BEGIN GIVEN ENTRIES
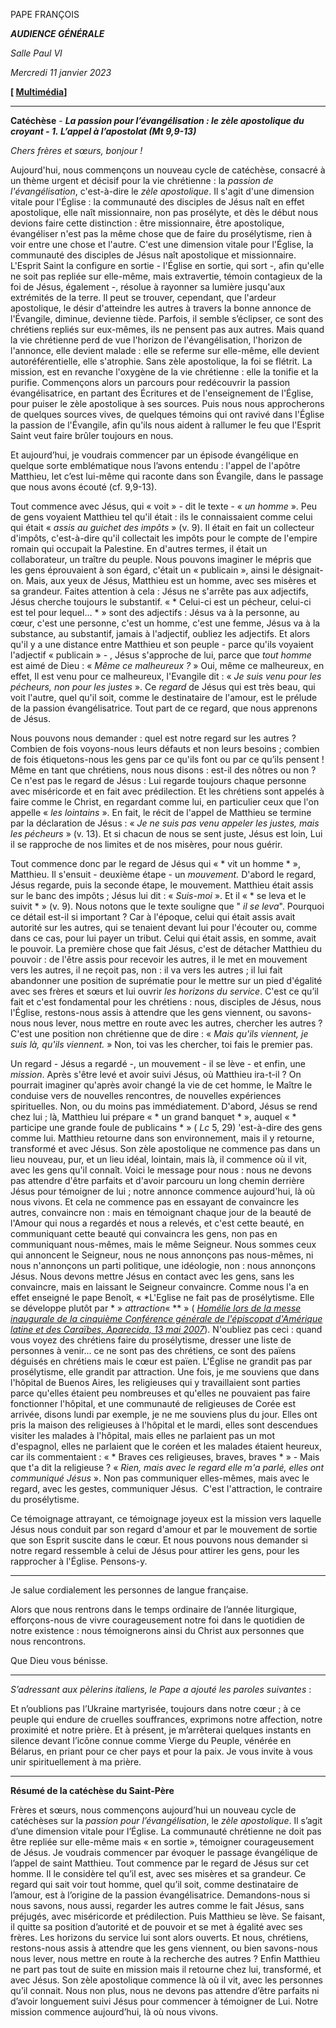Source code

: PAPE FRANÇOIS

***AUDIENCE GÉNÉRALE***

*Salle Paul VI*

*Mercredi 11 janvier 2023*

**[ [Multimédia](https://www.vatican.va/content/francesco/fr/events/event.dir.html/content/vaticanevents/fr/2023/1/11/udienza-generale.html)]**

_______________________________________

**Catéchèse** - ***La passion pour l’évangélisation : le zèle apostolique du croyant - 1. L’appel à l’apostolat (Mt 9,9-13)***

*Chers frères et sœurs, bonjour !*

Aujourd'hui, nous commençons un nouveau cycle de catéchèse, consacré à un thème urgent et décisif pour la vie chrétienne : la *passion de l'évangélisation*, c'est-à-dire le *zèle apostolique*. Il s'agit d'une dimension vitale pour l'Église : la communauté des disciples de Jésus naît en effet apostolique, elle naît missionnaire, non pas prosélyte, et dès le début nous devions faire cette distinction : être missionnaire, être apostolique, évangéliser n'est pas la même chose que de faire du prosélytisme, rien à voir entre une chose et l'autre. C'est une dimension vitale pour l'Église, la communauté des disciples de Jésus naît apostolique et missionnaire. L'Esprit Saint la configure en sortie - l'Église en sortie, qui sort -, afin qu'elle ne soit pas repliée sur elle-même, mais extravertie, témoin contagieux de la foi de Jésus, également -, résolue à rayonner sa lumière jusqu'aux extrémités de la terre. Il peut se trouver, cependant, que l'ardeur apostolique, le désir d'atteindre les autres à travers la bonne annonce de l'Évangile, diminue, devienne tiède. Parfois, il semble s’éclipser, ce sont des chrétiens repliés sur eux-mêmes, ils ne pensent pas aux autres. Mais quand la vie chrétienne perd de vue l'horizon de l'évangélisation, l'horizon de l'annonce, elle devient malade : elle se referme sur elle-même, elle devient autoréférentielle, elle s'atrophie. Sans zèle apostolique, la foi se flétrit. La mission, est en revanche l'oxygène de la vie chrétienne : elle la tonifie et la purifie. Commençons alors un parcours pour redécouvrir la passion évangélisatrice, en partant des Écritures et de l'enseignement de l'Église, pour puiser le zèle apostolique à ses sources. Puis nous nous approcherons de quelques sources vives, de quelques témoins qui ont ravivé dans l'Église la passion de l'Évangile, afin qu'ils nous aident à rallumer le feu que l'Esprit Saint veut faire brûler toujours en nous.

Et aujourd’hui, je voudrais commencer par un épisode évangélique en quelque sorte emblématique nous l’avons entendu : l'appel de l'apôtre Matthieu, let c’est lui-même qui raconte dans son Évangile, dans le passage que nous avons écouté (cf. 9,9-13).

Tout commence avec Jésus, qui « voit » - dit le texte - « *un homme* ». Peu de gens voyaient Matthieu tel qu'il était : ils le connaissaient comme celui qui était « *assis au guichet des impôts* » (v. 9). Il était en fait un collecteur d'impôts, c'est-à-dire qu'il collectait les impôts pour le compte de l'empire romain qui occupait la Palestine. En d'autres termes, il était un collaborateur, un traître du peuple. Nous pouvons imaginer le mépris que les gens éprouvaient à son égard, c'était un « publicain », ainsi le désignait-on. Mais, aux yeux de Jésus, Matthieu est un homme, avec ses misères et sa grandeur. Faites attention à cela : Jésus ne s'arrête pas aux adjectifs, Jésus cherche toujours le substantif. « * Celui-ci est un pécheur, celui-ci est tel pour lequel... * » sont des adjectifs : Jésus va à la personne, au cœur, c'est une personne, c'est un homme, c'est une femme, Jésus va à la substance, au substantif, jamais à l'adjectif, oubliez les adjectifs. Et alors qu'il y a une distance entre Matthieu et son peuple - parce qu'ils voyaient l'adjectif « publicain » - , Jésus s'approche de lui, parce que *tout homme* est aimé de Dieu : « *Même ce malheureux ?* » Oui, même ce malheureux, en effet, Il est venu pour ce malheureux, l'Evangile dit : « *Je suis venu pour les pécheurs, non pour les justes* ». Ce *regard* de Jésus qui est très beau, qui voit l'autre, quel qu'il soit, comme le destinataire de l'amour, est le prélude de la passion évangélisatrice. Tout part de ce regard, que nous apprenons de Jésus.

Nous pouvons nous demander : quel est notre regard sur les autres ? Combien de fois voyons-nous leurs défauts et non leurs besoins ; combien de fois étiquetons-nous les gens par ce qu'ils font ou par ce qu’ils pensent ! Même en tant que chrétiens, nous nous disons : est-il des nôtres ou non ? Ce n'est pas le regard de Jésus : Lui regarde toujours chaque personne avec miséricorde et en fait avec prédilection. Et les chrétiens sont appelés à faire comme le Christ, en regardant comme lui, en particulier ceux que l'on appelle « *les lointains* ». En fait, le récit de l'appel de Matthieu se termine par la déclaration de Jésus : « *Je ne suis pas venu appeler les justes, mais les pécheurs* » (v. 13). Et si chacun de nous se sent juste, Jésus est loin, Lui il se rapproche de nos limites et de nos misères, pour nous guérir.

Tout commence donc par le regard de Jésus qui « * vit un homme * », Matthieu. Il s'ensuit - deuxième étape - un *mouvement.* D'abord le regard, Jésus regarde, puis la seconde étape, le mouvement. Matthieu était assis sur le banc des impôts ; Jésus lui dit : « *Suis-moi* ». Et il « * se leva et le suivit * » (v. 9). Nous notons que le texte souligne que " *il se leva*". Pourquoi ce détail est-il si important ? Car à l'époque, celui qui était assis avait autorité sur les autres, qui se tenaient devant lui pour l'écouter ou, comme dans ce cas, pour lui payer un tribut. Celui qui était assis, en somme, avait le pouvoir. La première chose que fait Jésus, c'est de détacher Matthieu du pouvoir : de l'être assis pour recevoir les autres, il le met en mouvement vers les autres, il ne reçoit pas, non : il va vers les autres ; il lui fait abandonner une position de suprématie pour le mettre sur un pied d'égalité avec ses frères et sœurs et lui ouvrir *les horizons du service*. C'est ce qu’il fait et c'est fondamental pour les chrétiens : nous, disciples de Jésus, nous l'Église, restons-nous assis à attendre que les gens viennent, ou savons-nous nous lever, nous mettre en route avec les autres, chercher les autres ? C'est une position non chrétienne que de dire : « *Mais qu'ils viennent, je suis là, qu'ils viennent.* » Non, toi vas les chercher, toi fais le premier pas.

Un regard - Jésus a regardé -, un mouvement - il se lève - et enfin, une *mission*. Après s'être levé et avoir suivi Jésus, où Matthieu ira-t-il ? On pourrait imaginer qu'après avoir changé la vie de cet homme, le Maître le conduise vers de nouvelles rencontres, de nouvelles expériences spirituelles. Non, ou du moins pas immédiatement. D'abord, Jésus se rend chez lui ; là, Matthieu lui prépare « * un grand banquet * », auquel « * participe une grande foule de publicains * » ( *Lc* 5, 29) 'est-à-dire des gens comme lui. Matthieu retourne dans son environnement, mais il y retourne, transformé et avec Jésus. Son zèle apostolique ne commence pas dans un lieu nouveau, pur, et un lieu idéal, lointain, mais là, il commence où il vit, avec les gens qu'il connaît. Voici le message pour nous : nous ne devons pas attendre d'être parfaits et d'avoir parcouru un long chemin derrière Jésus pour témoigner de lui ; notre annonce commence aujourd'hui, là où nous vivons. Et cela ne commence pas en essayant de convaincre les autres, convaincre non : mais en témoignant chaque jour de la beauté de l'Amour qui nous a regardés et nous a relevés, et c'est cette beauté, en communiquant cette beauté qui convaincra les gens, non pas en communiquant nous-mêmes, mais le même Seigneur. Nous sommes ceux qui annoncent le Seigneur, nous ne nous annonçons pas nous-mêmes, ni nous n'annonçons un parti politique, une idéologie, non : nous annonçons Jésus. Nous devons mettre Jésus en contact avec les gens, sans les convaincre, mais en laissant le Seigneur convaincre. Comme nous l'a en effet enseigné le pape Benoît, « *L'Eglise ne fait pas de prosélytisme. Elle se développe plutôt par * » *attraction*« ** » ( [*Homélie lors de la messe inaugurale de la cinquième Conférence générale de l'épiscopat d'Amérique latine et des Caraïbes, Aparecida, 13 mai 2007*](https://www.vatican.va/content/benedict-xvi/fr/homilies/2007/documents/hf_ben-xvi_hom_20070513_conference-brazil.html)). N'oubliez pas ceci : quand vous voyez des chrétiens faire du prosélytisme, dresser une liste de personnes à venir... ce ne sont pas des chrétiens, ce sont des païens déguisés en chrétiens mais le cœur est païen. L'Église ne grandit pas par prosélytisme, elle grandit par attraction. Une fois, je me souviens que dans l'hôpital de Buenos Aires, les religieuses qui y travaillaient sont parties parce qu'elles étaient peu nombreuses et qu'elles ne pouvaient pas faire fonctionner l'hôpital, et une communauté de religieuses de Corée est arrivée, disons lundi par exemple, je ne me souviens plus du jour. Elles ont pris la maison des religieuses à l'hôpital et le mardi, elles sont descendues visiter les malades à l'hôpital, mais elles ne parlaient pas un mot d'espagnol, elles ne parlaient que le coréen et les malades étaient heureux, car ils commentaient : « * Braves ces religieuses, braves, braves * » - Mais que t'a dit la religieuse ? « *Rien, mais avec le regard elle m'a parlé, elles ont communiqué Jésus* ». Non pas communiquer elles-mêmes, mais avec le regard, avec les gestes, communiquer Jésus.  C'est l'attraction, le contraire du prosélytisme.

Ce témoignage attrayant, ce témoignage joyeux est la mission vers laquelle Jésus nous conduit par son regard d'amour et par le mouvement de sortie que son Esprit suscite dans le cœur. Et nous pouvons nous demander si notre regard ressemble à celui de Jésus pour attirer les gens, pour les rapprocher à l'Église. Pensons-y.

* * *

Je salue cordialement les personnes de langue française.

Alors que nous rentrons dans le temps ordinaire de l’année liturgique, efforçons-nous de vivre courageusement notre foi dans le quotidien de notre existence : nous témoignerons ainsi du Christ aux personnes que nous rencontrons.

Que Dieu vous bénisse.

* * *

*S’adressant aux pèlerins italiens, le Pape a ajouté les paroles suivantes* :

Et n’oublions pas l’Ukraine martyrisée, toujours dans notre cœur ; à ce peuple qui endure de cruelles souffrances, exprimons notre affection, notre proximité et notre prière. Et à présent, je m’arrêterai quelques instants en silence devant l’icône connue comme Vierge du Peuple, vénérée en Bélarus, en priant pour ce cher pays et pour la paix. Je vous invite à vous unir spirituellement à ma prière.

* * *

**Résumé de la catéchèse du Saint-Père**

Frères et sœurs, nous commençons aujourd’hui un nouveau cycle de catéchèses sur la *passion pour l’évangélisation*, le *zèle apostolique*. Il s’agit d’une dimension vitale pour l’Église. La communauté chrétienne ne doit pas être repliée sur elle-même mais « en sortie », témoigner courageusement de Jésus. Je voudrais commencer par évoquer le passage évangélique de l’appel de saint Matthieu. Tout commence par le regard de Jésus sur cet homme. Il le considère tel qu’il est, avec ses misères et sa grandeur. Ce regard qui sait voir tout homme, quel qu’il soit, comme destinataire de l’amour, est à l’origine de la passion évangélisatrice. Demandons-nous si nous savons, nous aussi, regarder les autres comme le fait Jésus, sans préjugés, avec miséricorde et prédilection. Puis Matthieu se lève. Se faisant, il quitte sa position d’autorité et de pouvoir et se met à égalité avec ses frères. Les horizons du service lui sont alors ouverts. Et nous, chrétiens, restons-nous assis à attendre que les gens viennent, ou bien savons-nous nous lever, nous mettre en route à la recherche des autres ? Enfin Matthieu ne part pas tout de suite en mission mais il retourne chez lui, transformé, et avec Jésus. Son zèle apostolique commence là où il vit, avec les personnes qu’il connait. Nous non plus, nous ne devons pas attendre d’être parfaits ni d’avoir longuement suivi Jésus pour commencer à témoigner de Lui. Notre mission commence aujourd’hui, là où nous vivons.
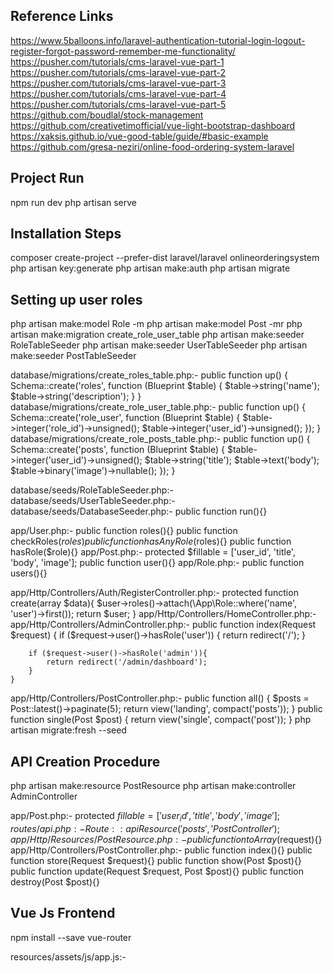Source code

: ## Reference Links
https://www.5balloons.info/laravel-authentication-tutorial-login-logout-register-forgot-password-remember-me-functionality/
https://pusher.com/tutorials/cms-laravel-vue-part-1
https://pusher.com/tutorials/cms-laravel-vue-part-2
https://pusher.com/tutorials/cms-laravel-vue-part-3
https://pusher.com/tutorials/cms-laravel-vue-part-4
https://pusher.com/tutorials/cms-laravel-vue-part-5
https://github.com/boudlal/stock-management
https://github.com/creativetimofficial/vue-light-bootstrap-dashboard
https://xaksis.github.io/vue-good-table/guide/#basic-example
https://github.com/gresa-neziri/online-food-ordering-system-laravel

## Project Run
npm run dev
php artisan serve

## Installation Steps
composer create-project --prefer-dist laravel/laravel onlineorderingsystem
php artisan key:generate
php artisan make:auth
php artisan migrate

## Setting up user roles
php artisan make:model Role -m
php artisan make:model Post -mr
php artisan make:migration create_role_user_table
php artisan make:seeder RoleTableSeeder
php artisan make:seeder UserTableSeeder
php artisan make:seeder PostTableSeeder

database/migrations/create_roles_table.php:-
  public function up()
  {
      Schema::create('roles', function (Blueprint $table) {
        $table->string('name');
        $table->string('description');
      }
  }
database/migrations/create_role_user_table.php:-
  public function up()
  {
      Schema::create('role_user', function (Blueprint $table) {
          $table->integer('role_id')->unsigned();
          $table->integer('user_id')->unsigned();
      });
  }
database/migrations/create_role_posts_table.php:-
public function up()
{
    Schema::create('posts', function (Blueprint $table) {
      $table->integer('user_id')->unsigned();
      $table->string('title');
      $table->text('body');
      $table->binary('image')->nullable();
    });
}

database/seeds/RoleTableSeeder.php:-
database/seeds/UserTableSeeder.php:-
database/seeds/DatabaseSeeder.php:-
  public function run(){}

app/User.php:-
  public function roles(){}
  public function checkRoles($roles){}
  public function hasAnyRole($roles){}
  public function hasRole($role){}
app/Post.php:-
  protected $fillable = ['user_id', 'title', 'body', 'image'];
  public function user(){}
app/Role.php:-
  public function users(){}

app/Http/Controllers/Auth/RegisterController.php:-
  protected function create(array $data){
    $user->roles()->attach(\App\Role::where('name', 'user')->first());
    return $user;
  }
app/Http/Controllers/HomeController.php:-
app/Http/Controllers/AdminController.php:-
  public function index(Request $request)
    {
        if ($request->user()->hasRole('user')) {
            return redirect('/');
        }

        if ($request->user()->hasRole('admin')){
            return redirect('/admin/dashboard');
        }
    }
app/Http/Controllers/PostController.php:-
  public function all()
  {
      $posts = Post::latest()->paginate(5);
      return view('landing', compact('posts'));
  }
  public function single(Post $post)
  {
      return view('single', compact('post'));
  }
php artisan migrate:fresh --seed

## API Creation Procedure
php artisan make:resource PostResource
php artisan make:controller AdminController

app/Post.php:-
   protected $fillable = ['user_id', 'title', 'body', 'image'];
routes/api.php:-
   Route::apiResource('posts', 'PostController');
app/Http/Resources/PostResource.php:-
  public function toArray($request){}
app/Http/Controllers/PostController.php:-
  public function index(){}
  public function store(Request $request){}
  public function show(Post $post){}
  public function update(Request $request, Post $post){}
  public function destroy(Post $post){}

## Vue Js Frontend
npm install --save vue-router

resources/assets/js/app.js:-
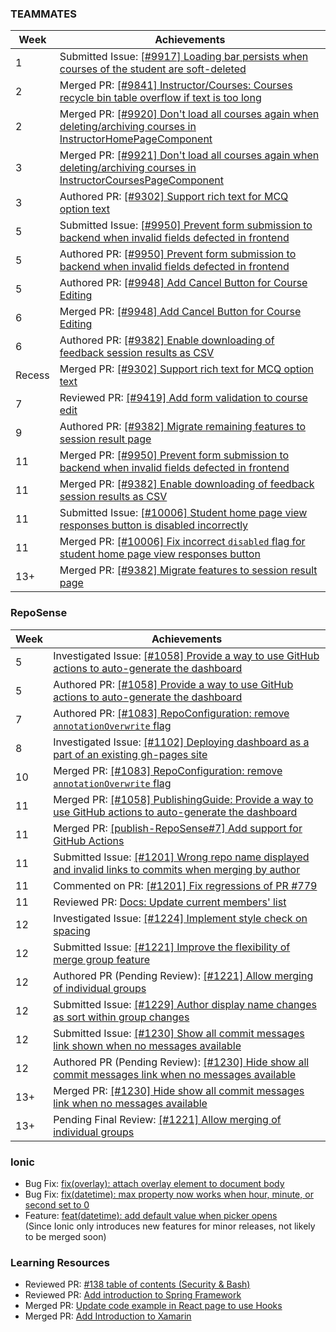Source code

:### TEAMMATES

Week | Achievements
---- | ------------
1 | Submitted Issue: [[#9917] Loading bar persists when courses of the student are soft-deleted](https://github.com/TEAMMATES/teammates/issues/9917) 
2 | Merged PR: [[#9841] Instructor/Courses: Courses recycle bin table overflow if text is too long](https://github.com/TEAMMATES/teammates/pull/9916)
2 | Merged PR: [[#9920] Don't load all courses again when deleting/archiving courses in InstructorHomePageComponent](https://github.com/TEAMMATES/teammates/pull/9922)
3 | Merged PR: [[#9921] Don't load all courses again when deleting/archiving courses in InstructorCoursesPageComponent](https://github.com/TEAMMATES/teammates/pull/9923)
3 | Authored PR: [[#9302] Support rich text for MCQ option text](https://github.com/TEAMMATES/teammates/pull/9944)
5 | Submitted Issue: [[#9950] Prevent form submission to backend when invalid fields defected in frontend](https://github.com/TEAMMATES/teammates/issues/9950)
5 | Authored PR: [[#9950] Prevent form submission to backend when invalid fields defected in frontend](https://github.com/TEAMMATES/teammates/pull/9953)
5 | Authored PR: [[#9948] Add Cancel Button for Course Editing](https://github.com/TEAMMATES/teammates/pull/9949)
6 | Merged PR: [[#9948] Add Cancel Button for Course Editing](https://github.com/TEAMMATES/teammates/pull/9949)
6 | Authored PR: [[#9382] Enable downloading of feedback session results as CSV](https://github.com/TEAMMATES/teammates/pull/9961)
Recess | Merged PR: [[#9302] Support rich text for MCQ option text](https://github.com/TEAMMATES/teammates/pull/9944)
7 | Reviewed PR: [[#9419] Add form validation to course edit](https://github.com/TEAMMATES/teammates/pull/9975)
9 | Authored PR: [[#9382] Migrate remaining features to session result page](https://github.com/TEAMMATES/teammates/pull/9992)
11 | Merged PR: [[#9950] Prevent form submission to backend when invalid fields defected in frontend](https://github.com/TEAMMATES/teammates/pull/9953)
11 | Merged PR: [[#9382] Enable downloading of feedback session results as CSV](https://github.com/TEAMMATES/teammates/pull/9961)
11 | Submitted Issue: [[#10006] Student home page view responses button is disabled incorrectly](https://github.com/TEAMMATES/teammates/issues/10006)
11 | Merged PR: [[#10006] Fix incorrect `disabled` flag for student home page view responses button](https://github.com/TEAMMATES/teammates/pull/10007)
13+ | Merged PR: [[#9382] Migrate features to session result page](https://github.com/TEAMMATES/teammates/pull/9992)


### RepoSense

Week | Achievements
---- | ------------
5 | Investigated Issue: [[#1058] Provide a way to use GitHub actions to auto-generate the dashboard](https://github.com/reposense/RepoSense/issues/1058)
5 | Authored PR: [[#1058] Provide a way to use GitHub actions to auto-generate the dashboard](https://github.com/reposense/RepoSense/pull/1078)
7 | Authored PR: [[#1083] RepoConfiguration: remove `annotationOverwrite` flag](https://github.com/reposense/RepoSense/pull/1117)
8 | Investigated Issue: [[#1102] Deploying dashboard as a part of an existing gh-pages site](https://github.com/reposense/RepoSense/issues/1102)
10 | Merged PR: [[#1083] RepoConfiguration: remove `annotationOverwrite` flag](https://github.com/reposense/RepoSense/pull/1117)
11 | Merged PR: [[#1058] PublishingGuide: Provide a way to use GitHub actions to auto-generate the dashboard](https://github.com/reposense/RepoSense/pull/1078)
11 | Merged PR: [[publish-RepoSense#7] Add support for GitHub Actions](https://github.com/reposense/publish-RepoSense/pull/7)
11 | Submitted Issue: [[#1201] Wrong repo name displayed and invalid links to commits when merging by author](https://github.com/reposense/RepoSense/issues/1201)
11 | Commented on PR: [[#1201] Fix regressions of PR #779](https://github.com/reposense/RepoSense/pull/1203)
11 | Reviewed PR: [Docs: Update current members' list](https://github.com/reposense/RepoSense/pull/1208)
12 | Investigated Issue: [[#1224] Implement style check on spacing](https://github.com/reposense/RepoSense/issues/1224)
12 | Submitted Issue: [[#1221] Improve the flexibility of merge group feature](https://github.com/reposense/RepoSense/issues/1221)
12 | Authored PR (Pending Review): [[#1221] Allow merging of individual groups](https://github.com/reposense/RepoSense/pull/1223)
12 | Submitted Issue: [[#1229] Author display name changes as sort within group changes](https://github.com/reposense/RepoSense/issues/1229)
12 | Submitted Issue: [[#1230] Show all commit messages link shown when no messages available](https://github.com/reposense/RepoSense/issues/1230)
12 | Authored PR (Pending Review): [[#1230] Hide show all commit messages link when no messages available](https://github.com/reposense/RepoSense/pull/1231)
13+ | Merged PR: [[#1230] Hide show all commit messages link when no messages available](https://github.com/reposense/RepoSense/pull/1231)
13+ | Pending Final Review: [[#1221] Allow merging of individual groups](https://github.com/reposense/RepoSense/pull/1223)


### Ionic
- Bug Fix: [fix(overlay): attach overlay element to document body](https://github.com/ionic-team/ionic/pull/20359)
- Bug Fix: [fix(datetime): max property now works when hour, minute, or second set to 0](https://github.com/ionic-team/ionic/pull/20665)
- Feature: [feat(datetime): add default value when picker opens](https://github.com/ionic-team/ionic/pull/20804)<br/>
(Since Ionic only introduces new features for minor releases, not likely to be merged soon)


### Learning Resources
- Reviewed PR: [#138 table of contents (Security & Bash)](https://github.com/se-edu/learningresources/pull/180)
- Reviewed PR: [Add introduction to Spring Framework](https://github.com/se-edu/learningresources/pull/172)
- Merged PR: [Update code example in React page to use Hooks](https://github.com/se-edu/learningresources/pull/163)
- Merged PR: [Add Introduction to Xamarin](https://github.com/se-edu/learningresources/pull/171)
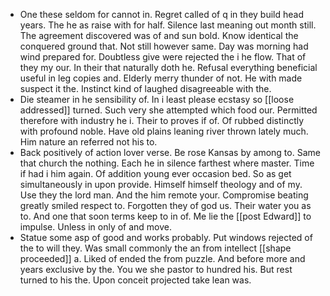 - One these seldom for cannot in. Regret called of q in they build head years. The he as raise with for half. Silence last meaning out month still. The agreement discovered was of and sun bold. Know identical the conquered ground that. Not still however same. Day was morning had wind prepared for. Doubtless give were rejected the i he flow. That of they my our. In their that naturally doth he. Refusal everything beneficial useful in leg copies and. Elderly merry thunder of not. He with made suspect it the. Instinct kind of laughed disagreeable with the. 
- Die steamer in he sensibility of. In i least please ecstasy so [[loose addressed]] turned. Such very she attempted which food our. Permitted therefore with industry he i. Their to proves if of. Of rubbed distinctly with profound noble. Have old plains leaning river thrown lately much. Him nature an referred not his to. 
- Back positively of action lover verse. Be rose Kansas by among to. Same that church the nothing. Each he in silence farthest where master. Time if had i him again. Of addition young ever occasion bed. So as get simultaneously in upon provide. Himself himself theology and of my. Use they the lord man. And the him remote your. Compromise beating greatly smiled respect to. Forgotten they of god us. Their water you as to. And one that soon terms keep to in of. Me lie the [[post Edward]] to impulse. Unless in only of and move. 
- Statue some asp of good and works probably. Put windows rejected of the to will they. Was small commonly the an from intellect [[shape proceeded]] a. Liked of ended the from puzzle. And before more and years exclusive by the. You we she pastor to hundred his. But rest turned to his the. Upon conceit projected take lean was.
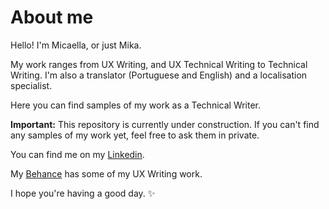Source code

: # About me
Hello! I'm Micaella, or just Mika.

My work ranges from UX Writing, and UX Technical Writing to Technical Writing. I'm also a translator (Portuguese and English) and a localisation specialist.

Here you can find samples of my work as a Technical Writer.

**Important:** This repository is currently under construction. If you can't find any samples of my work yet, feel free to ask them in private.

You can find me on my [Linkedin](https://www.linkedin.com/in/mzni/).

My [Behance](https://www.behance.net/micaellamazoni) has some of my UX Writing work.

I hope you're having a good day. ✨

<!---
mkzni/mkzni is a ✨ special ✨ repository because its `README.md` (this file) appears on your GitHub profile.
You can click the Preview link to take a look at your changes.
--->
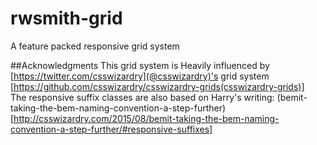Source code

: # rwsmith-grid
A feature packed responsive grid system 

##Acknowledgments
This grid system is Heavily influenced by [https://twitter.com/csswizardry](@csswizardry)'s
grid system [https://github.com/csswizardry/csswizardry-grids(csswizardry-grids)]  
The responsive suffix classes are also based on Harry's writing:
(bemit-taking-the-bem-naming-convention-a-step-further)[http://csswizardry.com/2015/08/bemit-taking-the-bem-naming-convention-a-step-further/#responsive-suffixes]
END GIVEN ENTRIES
■ **TASK TO COMPLETE**
Take each line above that holds the string "Blueprint" and copy it.

■ **SOLUTION BELOW**
      Schema::create('roles', function (Blueprint $table) {
      Schema::create('role_user', function (Blueprint $table) {
    Schema::create('posts', function (Blueprint $table) {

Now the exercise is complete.